Extracted entries START

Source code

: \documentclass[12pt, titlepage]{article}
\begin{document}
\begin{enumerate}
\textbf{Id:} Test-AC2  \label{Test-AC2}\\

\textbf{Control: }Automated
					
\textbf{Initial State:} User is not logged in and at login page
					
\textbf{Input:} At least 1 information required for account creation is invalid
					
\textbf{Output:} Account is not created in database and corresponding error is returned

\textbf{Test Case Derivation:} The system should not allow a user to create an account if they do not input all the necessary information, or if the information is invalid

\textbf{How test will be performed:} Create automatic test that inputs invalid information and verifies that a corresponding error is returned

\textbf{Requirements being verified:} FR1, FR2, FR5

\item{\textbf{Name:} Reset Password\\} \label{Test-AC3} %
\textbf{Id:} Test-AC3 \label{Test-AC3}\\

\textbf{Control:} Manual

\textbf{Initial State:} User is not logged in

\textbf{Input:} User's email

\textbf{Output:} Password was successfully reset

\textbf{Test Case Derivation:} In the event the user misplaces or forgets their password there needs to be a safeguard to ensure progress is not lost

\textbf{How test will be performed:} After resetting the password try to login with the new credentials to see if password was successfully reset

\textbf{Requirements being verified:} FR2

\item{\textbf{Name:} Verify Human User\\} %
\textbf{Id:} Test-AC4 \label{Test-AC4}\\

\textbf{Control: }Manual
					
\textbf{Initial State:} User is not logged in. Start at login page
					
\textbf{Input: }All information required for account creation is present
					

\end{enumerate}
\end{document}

Extracted entries END

Every record, copied exactly, is the expected answer.

Source code

: \documentclass[12pt, titlepage]{article}
\begin{document}
\begin{enumerate}
\textbf{Id:} Test-AC2  \label{Test-AC2}\\

\textbf{Control: }Automated
					
\textbf{Initial State:} User is not logged in and at login page
					
\textbf{Input:} At least 1 information required for account creation is invalid
					
\textbf{Output:} Account is not created in database and corresponding error is returned

\textbf{Test Case Derivation:} The system should not allow a user to create an account if they do not input all the necessary information, or if the information is invalid

\textbf{How test will be performed:} Create automatic test that inputs invalid information and verifies that a corresponding error is returned

\textbf{Requirements being verified:} FR1, FR2, FR5

\item{\textbf{Name:} Reset Password\\} \label{Test-AC3} %
\textbf{Id:} Test-AC3 \label{Test-AC3}\\

\textbf{Control:} Manual

\textbf{Initial State:} User is not logged in

\textbf{Input:} User's email

\textbf{Output:} Password was successfully reset

\textbf{Test Case Derivation:} In the event the user misplaces or forgets their password there needs to be a safeguard to ensure progress is not lost

\textbf{How test will be performed:} After resetting the password try to login with the new credentials to see if password was successfully reset

\textbf{Requirements being verified:} FR2

\item{\textbf{Name:} Verify Human User\\} %
\textbf{Id:} Test-AC4 \label{Test-AC4}\\

\textbf{Control: }Manual
					
\textbf{Initial State:} User is not logged in. Start at login page
					
\textbf{Input: }All information required for account creation is present
					

\end{enumerate}
\end{document}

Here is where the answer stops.